Welcome to our Stories, a special blog, where our friends write about their experiences and adventures in the Monterosa area. If you would like to visit Champoluc, Gressoney, Alagna or other villages in the Aosta Valley, trek or ski in the Monterosa, discover Sardinia or other places we offer, contact us!

Low budget in Val d'Ayas

Posted: Jan 29, 2014
Categories: Champoluc, Stories
Comments: 0
It all started after my last trip to the Alps. I immediately wanted a new adventure to look forward to. I came back home and told everybody how wonderful life is up in Champoluc. They were all listening but Karin was seriously interested! She told me about her hiking trips to “fjällen”, the Swedish “hills” up north. I didn’t believe it was really going to happen but a few days later our flight was booked. We were going to spend ten days in Champoluc!





We landed on the 7th of June. Milan was not as hot and humid as it usually is during the summer months. Stefano, our friend and tour guide for the day, did a great job showing us around town. For a while we considered spending the night but I think our minds were all about nature. Shopping and partying felt all wrong this time around.

And we sure got a lot nature and very little shopping…

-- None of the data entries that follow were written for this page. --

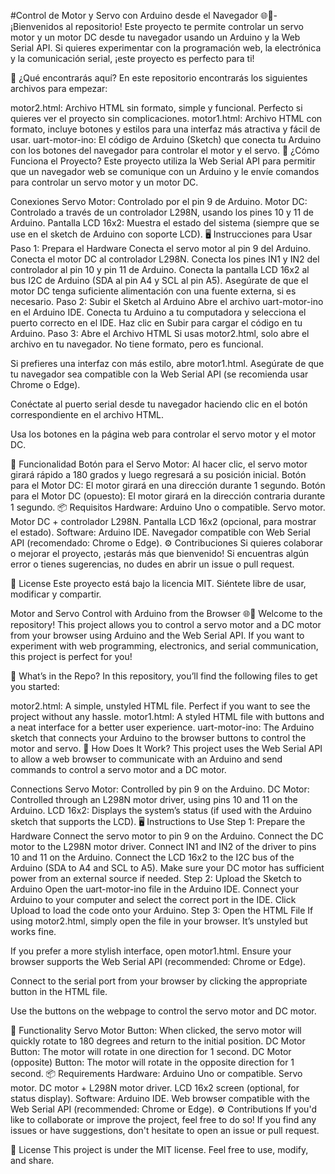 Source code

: #Control de Motor y Servo con Arduino desde el Navegador 🌐🚀-
¡Bienvenidos al repositorio! Este proyecto te permite controlar un servo motor y un motor DC desde tu navegador usando un Arduino y la Web Serial API. Si quieres experimentar con la programación web, la electrónica y la comunicación serial, ¡este proyecto es perfecto para ti!

🚀 ¿Qué encontrarás aquí?
En este repositorio encontrarás los siguientes archivos para empezar:

motor2.html: Archivo HTML sin formato, simple y funcional. Perfecto si quieres ver el proyecto sin complicaciones.
motor1.html: Archivo HTML con formato, incluye botones y estilos para una interfaz más atractiva y fácil de usar.
uart-motor-ino: El código de Arduino (Sketch) que conecta tu Arduino con los botones del navegador para controlar el motor y el servo.
🔌 ¿Cómo Funciona el Proyecto?
Este proyecto utiliza la Web Serial API para permitir que un navegador web se comunique con un Arduino y le envíe comandos para controlar un servo motor y un motor DC.

Conexiones
Servo Motor: Controlado por el pin 9 de Arduino.
Motor DC: Controlado a través de un controlador L298N, usando los pines 10 y 11 de Arduino.
Pantalla LCD 16x2: Muestra el estado del sistema (siempre que se use en el sketch de Arduino con soporte LCD).
🖥️ Instrucciones para Usar
Paso 1: Prepara el Hardware
Conecta el servo motor al pin 9 del Arduino.
Conecta el motor DC al controlador L298N. Conecta los pines IN1 y IN2 del controlador al pin 10 y pin 11 de Arduino.
Conecta la pantalla LCD 16x2 al bus I2C de Arduino (SDA al pin A4 y SCL al pin A5).
Asegúrate de que el motor DC tenga suficiente alimentación con una fuente externa, si es necesario.
Paso 2: Subir el Sketch al Arduino
Abre el archivo uart-motor-ino en el Arduino IDE.
Conecta tu Arduino a tu computadora y selecciona el puerto correcto en el IDE.
Haz clic en Subir para cargar el código en tu Arduino.
Paso 3: Abre el Archivo HTML
Si usas motor2.html, solo abre el archivo en tu navegador. No tiene formato, pero es funcional.

Si prefieres una interfaz con más estilo, abre motor1.html. Asegúrate de que tu navegador sea compatible con la Web Serial API (se recomienda usar Chrome o Edge).

Conéctate al puerto serial desde tu navegador haciendo clic en el botón correspondiente en el archivo HTML.

Usa los botones en la página web para controlar el servo motor y el motor DC.

📜 Funcionalidad
Botón para el Servo Motor: Al hacer clic, el servo motor girará rápido a 180 grados y luego regresará a su posición inicial.
Botón para el Motor DC: El motor girará en una dirección durante 1 segundo.
Botón para el Motor DC (opuesto): El motor girará en la dirección contraria durante 1 segundo.
📦 Requisitos
Hardware:
Arduino Uno o compatible.
Servo motor.
Motor DC + controlador L298N.
Pantalla LCD 16x2 (opcional, para mostrar el estado).
Software:
Arduino IDE.
Navegador compatible con Web Serial API (recomendado: Chrome o Edge).
⚙️ Contribuciones
Si quieres colaborar o mejorar el proyecto, ¡estarás más que bienvenido! Si encuentras algún error o tienes sugerencias, no dudes en abrir un issue o pull request.

📝 License
Este proyecto está bajo la licencia MIT. Siéntete libre de usar, modificar y compartir.

Motor and Servo Control with Arduino from the Browser 🌐🚀
Welcome to the repository! This project allows you to control a servo motor and a DC motor from your browser using Arduino and the Web Serial API. If you want to experiment with web programming, electronics, and serial communication, this project is perfect for you!

🚀 What’s in the Repo?
In this repository, you’ll find the following files to get you started:

motor2.html: A simple, unstyled HTML file. Perfect if you want to see the project without any hassle.
motor1.html: A styled HTML file with buttons and a neat interface for a better user experience.
uart-motor-ino: The Arduino sketch that connects your Arduino to the browser buttons to control the motor and servo.
🔌 How Does It Work?
This project uses the Web Serial API to allow a web browser to communicate with an Arduino and send commands to control a servo motor and a DC motor.

Connections
Servo Motor: Controlled by pin 9 on the Arduino.
DC Motor: Controlled through an L298N motor driver, using pins 10 and 11 on the Arduino.
LCD 16x2: Displays the system’s status (if used with the Arduino sketch that supports the LCD).
🖥️ Instructions to Use
Step 1: Prepare the Hardware
Connect the servo motor to pin 9 on the Arduino.
Connect the DC motor to the L298N motor driver. Connect IN1 and IN2 of the driver to pins 10 and 11 on the Arduino.
Connect the LCD 16x2 to the I2C bus of the Arduino (SDA to A4 and SCL to A5).
Make sure your DC motor has sufficient power from an external source if needed.
Step 2: Upload the Sketch to Arduino
Open the uart-motor-ino file in the Arduino IDE.
Connect your Arduino to your computer and select the correct port in the IDE.
Click Upload to load the code onto your Arduino.
Step 3: Open the HTML File
If using motor2.html, simply open the file in your browser. It’s unstyled but works fine.

If you prefer a more stylish interface, open motor1.html. Ensure your browser supports the Web Serial API (recommended: Chrome or Edge).

Connect to the serial port from your browser by clicking the appropriate button in the HTML file.

Use the buttons on the webpage to control the servo motor and DC motor.

📜 Functionality
Servo Motor Button: When clicked, the servo motor will quickly rotate to 180 degrees and return to the initial position.
DC Motor Button: The motor will rotate in one direction for 1 second.
DC Motor (opposite) Button: The motor will rotate in the opposite direction for 1 second.
📦 Requirements
Hardware:
Arduino Uno or compatible.
Servo motor.
DC motor + L298N motor driver.
LCD 16x2 screen (optional, for status display).
Software:
Arduino IDE.
Web browser compatible with the Web Serial API (recommended: Chrome or Edge).
⚙️ Contributions
If you'd like to collaborate or improve the project, feel free to do so! If you find any issues or have suggestions, don't hesitate to open an issue or pull request.

📝 License
This project is under the MIT license. Feel free to use, modify, and share.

On our first day we hiked up from Champoluc (1500 m) to a small village called Mascognaz (1800m). We were excited and had high expectations. We felt like there was a whole new world to experience. There were many questions about the days to come. Where should we hike? How was the weather going to be? Were we going to be tired as hell or not feel anything?

From Mascognaz we took the 13A trail to Crest and then walked down to Champoluc from there. On the way down we got to try our raingear for real. It was god to know that even in a fairly heavy rainfall, underneath our clothes, we were dry and warm.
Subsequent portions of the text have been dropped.